*Task description:* Go over the material below and report every line that contains the word "used".

*Provided records:*
- - -
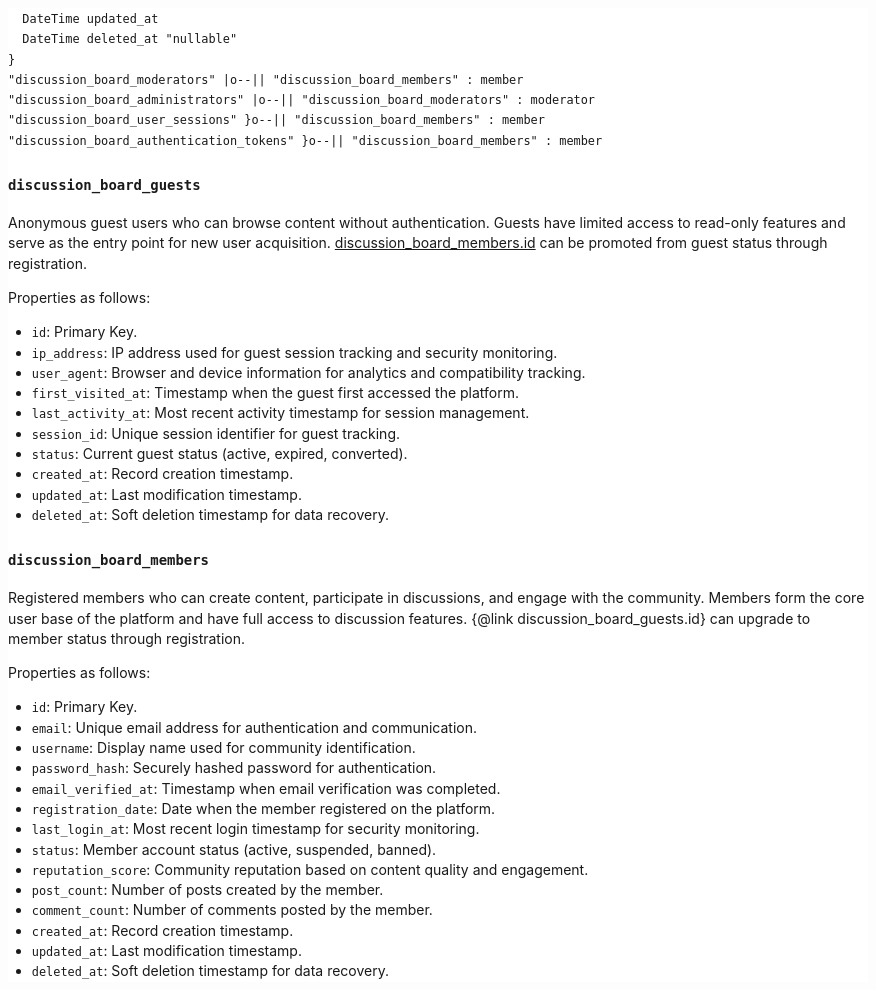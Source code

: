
 ```mermaid
  DateTime updated_at
  DateTime deleted_at "nullable"
}
"discussion_board_moderators" |o--|| "discussion_board_members" : member
"discussion_board_administrators" |o--|| "discussion_board_moderators" : moderator
"discussion_board_user_sessions" }o--|| "discussion_board_members" : member
"discussion_board_authentication_tokens" }o--|| "discussion_board_members" : member
```

### `discussion_board_guests`

Anonymous guest users who can browse content without authentication.
Guests have limited access to read-only features and serve as the entry
point for new user acquisition. [discussion_board_members.id](#discussion_board_members) can
be promoted from guest status through registration.

Properties as follows:

- `id`: Primary Key.
- `ip_address`: IP address used for guest session tracking and security monitoring.
- `user_agent`: Browser and device information for analytics and compatibility tracking.
- `first_visited_at`: Timestamp when the guest first accessed the platform.
- `last_activity_at`: Most recent activity timestamp for session management.
- `session_id`: Unique session identifier for guest tracking.
- `status`: Current guest status (active, expired, converted).
- `created_at`: Record creation timestamp.
- `updated_at`: Last modification timestamp.
- `deleted_at`: Soft deletion timestamp for data recovery.

### `discussion_board_members`

Registered members who can create content, participate in discussions,
and engage with the community. Members form the core user base of the
platform and have full access to discussion features. {@link
discussion_board_guests.id} can upgrade to member status through
registration.

Properties as follows:

- `id`: Primary Key.
- `email`: Unique email address for authentication and communication.
- `username`: Display name used for community identification.
- `password_hash`: Securely hashed password for authentication.
- `email_verified_at`: Timestamp when email verification was completed.
- `registration_date`: Date when the member registered on the platform.
- `last_login_at`: Most recent login timestamp for security monitoring.
- `status`: Member account status (active, suspended, banned).
- `reputation_score`: Community reputation based on content quality and engagement.
- `post_count`: Number of posts created by the member.
- `comment_count`: Number of comments posted by the member.
- `created_at`: Record creation timestamp.
- `updated_at`: Last modification timestamp.
- `deleted_at`: Soft deletion timestamp for data recovery.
- - -
*Answer space:*
- `ip_address`: IP address used for guest session tracking and security monitoring.
- `username`: Display name used for community identification.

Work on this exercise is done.